母が「行くわよ」と言った瞬間、僕は妹の写真を胸に抱えて、トラックに乗り込んだ。
父が手配した運び屋は、無言でエンジンをかけた。
真夜中の街は、静かすぎて怖かった。
信号の点滅だけが、僕たちの逃避行を見守っていた。
母は、後部座席で何度も振り返っていた。誰かが追ってくると思っていたのかもしれない。
伊豆での生活は、最初は不安定だった。
母は夜になると窓を見つめ、時々外に出ようとした。
僕は鍵を隠した。母が泣く夜は、僕も泣いた。
それでも、少しずつ母の目が穏やかになっていった。
三ヶ月が過ぎた頃、母は朝の光の中で、ふと僕に言った。
「ヒロシ、ありがとう……パパはどこ?」
その言葉に、僕は息を呑んだ。
母の中で、父が加害者ではなくなった瞬間だった。
僕は父に電話をした。
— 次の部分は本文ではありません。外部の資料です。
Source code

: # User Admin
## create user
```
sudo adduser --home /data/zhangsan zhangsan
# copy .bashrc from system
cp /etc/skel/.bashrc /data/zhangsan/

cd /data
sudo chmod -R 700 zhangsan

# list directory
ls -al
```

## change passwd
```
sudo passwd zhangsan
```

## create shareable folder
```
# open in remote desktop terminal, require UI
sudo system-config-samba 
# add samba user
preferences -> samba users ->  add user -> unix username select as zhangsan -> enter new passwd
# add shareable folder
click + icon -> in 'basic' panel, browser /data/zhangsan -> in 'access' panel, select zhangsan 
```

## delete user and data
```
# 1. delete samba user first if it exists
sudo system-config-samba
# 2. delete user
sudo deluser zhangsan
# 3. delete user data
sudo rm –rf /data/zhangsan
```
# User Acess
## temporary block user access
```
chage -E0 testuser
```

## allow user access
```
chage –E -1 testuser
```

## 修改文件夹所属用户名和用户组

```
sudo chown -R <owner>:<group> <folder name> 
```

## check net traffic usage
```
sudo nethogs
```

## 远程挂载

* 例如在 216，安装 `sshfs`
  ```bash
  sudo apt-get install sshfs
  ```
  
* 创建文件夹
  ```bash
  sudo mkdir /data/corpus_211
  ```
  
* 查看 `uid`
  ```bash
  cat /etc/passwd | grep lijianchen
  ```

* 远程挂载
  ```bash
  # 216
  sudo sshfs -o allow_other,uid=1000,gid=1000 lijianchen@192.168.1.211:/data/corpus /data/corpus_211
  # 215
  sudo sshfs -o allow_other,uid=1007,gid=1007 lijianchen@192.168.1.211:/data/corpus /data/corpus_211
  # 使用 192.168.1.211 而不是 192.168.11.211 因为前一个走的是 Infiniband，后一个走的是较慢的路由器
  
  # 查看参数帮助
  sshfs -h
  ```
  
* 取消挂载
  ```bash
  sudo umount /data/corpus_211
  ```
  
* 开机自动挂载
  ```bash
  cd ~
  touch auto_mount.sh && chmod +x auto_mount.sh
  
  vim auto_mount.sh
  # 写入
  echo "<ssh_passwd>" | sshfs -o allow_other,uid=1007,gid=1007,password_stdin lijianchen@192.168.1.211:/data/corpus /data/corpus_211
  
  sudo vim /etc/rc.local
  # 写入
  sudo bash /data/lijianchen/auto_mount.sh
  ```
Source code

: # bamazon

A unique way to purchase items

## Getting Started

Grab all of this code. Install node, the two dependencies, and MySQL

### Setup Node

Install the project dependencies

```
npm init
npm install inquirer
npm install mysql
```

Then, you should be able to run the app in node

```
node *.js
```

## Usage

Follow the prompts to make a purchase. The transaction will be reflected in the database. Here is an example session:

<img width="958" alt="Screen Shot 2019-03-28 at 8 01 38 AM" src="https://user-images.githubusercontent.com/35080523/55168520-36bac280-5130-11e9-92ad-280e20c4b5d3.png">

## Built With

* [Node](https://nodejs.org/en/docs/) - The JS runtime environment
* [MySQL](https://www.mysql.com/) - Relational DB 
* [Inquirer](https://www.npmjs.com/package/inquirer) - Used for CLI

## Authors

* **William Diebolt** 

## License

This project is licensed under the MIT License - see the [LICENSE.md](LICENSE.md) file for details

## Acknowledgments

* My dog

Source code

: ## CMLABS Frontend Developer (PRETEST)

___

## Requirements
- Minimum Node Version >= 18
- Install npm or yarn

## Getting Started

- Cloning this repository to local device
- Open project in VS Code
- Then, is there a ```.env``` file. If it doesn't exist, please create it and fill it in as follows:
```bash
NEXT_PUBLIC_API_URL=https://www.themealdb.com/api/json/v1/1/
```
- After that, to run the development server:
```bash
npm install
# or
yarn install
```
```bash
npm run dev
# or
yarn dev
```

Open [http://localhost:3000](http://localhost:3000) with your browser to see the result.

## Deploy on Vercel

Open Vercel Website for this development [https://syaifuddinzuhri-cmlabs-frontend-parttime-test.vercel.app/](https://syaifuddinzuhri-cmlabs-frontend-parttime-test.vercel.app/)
母が会いたがっていると伝えると、父はしばらく黙っていた。
「……わかった。行くよ」
その週末、父は伊豆に来た。
別荘の前で、母は戸惑った顔をしていた。
けれど、父が「大丈夫か?」と言った瞬間、母は涙を流した。
「ごめんなさい……私、ずっと……」
父は何も言わず、母を抱きしめた。
僕は少し離れた場所から、その光景を見ていた。
風が、山の木々をやさしく揺らしていた。
母が笑って、父がそれを見つめていた。
その穏やかな光景を見ながら、ふと僕は口を開いた。
「……あの夜、運転してたの、パパだったんだよね?」
父は少しだけ笑った。
「あいつが安心できるなら、何にでもなってやるさ」
胸の奥がじんと熱くなった。
母も、父も、僕も――誰かを責めることで、自分を守っていた。みんな、とらわれびとだったのかもしれない。
その夜、三人で夕食を囲んだ。
母は少しだけ笑い、父は静かに箸を動かしていた。
僕はテーブルの中央に、妹の写真をそっと置く。
「ミヨリも、ここにいるよね」
母はうなずいた。
「うん……ここにいる」
食卓に沈黙が落ちた。
誰も言葉を発さなかった。
ただ、その沈黙の中で、僕たちはそれぞれの答えを探していた。